To further test how the polymers protect cells, carboxyfluorescein-loaded 1,2-dioleoyl-sn-glycero-3- phosphocholine liposomes (100 nm) were prepared (Supporting Information) to enable evaluation of cryoprotection in a lipid-only system. The most active cellular cryoprotectant (4% HEMA100) protected liposomes against freezing, equally well as a control polyampholyte (Figure S9). The most hydrophobic polymer (10% CyMA100) failed to provide protection, which is in contrast to the results of Matsumura et al.[18] This does not rule out hydrophobicity being beneficial but rather that multiple factors are influencing cryopreservation outcomes including the aggregation state of the materials, and hence a fine balance is required. Antifreeze proteins have been reported to protect membranes and may be a related mechanism of action.[38] Osmotic effects on cryopreservation due to the use of a polyelectrolyte cannot be ruled out. However, the clear impact of comonomers and chain length on the observed cryopreservation outcomes suggests it is more complex and that a single mechanism may not be responsible.

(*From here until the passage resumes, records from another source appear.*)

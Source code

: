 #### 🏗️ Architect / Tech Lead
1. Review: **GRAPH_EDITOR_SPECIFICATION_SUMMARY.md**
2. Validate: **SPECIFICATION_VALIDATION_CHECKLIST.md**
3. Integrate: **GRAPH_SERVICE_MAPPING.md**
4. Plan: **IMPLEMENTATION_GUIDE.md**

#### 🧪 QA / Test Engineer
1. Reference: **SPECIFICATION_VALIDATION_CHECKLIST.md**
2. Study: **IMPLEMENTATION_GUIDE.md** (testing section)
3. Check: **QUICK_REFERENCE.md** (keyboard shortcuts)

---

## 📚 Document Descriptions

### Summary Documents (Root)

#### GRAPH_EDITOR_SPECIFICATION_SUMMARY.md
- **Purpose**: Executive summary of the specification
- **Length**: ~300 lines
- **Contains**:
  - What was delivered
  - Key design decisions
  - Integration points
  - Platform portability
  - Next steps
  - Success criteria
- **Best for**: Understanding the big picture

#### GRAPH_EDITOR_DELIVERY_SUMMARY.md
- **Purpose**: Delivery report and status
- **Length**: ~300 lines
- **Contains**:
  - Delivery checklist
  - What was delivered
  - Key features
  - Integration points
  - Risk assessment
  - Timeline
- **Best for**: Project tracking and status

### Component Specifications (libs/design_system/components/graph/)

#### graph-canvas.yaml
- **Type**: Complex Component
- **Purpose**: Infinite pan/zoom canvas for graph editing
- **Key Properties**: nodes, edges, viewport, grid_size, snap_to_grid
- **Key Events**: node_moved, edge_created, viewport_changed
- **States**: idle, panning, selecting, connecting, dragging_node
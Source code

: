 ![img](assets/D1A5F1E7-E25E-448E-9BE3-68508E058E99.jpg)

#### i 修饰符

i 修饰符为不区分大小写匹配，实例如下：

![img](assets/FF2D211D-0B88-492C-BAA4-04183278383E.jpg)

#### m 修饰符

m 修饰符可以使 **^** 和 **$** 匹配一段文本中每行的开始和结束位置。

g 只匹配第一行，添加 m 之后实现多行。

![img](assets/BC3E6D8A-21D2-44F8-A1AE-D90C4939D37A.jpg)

In summary, we have used a high-throughput discovery platform to identify polyampholyte terpolymers, which are capable of reducing the volume of organic solvents required for cellular cryopreservation. High-throughput oxygen-tolerant photo-RAFT polymerization generated a library of 120 polyampholytes. Screening of this library for red blood cell cryopreservation enabled identification of hits, with terpolymers containing just 4 mol % of hydroxyethyl methacrylate showing particularly high activity. “Hit” terpolymers enhanced cryopreservation of a nucleated cell model using just 2.5 wt % of DMSO, rather than the conventional 10 wt %. The polymers did not function by inhibiting ice growth, but there was some evidence that they can stabilize model membranes. Modeling showed that the most active polymers had negative surface-area-normalized partition coefficients across most segments. Overall, this study shows that by exploring the chemical space of polyampholytes it may be possible to discover new macromolecular cryoprotectants and access structure–property relationships to help understand how they function.